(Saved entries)

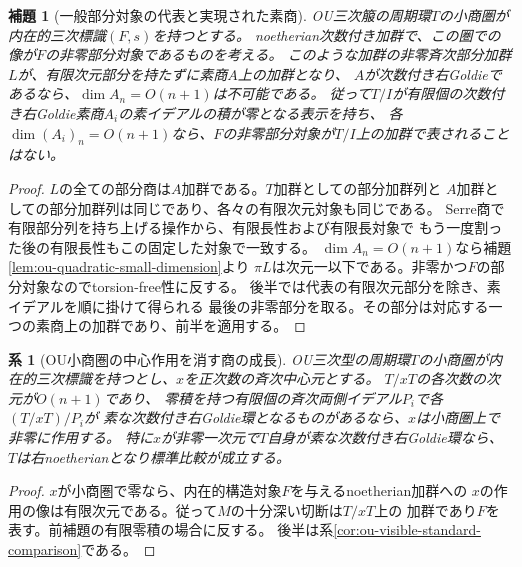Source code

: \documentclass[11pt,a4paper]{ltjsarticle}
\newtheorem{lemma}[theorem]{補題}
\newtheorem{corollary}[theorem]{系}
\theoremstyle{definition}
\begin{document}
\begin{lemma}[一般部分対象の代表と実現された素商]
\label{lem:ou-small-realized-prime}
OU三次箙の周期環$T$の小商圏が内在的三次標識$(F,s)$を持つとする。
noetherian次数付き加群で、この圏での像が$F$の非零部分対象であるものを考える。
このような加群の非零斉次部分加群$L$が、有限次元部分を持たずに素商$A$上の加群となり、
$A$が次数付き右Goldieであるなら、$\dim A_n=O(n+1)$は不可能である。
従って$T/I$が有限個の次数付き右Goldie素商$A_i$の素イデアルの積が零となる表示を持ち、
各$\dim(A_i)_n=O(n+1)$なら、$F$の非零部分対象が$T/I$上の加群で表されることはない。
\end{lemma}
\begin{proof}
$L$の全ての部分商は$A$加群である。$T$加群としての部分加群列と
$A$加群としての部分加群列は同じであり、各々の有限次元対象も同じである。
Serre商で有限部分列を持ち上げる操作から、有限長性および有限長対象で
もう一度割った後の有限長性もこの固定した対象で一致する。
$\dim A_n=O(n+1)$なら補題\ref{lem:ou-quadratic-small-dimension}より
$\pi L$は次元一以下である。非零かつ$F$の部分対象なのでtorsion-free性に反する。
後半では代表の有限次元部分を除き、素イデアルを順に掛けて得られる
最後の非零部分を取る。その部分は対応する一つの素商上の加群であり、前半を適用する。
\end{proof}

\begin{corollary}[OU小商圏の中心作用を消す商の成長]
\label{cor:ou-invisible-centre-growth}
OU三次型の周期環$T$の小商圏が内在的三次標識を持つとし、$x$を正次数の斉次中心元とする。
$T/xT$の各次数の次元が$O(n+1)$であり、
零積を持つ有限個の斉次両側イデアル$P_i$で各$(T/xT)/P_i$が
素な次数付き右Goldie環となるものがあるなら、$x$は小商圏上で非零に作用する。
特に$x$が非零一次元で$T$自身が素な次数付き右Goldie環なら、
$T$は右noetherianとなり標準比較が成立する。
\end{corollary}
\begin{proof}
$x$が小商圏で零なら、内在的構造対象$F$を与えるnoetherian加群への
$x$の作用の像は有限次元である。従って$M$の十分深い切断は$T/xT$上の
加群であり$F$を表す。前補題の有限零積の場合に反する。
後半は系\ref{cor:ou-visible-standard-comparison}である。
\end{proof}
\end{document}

> **Work request**:
A single number is required: the count of lines in the data that contain the string "small".

> **Worked solution**:
2